PROBLEM REQUIREMENTS:
Go through the listing and copy each line that has the string "values" in it.
---------- PROVIDED MATERIAL ----------
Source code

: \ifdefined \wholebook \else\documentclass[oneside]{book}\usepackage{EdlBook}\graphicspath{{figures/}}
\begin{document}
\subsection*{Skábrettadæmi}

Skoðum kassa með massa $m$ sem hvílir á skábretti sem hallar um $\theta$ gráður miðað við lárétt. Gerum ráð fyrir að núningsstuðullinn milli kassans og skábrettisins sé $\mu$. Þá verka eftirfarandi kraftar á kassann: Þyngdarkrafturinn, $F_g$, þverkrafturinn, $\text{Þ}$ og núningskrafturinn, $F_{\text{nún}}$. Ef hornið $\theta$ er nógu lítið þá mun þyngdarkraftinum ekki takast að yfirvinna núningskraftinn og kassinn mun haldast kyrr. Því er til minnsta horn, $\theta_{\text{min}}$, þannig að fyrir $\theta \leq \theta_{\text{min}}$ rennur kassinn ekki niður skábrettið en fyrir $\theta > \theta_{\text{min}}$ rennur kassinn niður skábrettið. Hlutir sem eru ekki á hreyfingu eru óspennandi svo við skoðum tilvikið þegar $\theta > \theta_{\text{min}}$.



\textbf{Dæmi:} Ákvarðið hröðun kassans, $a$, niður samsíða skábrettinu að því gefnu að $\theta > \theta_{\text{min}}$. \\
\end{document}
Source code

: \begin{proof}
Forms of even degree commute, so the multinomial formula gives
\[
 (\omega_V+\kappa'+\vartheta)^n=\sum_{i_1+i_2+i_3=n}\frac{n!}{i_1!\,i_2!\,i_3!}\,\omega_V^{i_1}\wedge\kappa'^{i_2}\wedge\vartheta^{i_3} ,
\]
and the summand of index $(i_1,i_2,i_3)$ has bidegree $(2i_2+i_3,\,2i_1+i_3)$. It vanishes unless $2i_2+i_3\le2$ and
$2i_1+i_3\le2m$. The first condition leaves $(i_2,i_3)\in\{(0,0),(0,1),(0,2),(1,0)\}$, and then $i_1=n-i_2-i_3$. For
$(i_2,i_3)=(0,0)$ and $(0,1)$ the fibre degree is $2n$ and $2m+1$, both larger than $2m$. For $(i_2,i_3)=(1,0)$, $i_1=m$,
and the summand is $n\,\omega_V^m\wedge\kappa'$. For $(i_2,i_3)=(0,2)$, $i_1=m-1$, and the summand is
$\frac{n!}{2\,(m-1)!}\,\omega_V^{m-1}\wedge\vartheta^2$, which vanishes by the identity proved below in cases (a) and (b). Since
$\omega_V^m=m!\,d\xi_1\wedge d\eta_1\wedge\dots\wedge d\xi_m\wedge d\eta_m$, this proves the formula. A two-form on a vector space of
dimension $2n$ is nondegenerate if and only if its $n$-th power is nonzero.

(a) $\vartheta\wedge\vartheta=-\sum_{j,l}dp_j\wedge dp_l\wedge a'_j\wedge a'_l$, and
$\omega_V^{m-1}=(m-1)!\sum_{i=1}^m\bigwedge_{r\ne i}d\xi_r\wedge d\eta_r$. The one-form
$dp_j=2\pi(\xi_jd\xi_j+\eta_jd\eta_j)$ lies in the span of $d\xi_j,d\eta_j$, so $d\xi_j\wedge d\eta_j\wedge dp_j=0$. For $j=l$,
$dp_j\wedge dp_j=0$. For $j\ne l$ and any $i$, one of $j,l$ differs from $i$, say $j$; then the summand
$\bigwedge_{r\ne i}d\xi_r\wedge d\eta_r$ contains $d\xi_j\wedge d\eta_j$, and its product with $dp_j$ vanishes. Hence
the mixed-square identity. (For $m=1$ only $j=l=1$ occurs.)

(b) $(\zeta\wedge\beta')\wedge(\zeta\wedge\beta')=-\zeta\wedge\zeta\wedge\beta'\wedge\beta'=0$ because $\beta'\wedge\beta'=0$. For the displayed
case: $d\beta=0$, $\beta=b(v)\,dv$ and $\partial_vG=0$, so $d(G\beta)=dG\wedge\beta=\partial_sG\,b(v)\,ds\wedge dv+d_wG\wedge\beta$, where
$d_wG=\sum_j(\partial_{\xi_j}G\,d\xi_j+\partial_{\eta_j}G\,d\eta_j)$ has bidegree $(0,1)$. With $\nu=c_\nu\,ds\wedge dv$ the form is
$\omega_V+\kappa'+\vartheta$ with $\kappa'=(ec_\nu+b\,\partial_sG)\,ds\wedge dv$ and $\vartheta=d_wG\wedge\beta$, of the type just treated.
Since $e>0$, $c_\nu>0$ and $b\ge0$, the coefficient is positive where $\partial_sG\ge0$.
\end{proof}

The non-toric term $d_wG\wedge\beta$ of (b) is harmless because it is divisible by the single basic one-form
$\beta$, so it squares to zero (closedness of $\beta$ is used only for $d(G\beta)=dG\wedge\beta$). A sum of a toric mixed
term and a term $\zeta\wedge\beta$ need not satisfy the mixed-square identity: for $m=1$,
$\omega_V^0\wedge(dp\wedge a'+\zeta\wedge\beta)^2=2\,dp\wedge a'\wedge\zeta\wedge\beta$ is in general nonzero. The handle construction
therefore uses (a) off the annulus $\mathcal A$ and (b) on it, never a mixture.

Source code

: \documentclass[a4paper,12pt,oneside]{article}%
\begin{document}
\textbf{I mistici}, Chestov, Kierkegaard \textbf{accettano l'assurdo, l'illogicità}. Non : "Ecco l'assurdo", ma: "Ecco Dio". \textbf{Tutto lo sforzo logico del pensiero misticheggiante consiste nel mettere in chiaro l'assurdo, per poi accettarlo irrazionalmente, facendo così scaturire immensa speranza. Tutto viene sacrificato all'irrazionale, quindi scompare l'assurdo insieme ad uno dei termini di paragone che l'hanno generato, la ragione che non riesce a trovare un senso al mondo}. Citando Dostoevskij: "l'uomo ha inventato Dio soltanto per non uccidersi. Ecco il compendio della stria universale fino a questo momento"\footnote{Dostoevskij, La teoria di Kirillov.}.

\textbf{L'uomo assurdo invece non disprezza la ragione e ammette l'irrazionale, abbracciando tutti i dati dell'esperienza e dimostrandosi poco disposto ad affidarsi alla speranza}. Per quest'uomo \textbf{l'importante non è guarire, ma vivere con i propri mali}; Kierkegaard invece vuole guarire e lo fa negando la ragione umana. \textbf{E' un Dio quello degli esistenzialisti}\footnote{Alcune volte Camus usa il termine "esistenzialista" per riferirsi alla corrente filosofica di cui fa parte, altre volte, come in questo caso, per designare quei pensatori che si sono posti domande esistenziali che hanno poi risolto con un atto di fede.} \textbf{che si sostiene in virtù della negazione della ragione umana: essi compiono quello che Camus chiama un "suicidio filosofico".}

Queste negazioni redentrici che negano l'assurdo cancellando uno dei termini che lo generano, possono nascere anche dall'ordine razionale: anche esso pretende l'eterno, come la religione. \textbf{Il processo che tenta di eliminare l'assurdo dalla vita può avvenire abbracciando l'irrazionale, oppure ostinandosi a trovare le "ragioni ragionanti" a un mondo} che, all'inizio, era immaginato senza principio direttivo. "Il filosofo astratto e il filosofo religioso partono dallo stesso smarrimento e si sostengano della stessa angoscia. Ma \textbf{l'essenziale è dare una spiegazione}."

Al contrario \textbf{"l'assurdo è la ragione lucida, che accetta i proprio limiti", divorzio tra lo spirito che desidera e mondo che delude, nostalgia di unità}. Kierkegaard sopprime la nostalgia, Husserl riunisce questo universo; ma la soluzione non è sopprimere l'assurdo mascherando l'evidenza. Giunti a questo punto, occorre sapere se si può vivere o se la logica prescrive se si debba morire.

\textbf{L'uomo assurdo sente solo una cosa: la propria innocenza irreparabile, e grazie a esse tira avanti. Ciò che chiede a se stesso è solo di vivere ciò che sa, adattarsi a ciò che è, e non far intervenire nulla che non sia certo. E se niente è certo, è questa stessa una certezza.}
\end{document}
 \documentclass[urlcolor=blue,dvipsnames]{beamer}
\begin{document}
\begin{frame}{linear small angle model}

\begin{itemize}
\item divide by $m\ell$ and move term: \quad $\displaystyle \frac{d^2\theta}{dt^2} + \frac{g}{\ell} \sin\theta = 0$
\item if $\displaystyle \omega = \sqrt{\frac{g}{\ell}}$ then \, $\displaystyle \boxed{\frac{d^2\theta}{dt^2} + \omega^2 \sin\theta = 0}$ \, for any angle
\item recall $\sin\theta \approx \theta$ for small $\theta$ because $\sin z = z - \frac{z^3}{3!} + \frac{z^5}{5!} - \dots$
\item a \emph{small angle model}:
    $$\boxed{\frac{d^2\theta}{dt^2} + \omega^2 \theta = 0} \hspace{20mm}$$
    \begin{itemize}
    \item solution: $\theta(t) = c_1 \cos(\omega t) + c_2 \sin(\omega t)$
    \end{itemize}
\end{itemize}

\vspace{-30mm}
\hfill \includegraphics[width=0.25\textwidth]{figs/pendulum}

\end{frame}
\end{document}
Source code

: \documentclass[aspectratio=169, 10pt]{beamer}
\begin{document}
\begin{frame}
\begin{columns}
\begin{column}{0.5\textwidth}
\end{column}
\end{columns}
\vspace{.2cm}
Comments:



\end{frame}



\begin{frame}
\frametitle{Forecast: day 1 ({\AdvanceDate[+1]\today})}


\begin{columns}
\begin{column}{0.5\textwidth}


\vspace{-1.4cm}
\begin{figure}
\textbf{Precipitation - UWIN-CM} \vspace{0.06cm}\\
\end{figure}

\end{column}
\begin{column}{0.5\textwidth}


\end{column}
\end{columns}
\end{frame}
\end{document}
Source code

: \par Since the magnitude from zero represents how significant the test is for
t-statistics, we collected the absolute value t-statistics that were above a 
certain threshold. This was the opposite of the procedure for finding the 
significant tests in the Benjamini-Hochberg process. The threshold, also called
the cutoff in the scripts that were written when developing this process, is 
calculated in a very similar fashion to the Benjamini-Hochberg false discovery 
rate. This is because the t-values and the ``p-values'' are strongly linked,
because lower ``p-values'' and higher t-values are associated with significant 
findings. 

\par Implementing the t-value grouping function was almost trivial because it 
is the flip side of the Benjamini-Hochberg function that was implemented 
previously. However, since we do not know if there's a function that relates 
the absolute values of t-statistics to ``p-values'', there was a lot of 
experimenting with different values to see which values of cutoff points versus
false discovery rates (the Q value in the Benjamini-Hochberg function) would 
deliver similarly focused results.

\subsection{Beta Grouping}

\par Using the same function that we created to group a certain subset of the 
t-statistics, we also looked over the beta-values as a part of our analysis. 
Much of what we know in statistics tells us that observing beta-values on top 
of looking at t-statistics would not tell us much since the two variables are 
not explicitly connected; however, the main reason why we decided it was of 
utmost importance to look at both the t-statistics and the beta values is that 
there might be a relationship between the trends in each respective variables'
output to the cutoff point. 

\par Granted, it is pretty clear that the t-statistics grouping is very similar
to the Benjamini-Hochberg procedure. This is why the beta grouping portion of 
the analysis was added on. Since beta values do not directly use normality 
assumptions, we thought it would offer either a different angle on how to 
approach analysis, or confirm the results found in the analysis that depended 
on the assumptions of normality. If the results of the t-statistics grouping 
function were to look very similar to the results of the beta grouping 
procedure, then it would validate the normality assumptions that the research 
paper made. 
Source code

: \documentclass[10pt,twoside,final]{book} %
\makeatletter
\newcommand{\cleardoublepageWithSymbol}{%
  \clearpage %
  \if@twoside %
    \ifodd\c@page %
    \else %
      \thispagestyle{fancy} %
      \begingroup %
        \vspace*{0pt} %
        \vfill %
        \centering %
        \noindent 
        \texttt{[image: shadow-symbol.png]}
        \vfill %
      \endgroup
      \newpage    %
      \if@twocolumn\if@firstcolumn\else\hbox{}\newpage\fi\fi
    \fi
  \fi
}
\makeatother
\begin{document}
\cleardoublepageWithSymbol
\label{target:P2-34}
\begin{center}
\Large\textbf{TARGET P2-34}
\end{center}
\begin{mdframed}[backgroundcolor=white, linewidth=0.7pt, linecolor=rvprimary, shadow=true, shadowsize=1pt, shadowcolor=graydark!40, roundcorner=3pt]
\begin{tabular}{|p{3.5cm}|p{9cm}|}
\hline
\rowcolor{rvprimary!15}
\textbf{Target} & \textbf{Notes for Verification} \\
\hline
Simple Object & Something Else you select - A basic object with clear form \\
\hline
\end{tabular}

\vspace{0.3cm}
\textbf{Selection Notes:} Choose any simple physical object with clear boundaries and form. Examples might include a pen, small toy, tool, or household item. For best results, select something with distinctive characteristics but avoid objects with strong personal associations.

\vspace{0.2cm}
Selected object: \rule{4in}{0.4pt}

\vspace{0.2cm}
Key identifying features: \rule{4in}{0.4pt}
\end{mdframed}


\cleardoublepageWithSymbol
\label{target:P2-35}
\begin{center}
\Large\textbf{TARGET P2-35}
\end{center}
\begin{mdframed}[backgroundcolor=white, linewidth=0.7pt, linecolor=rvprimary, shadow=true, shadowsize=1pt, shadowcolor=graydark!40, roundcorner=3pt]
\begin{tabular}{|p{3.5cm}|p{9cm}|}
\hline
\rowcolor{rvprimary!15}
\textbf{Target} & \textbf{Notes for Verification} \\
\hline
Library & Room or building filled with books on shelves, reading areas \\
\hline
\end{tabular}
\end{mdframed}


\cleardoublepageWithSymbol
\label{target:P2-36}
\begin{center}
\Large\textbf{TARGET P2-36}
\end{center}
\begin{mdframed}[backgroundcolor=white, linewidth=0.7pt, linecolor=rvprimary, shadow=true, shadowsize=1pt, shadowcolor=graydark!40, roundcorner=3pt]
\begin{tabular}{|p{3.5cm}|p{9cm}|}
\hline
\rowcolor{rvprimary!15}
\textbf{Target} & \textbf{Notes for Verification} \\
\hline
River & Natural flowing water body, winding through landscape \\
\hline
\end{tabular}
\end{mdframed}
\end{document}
----------
EXPECTED ANSWER:
rate. This is because the t-values and the ``p-values'' are strongly linked,
because lower ``p-values'' and higher t-values are associated with significant 
the absolute values of t-statistics to ``p-values'', there was a lot of 
experimenting with different values to see which values of cutoff points versus
t-statistics, we also looked over the beta-values as a part of our analysis. 
Much of what we know in statistics tells us that observing beta-values on top 
utmost importance to look at both the t-statistics and the beta values is that 
the analysis was added on. Since beta values do not directly use normality 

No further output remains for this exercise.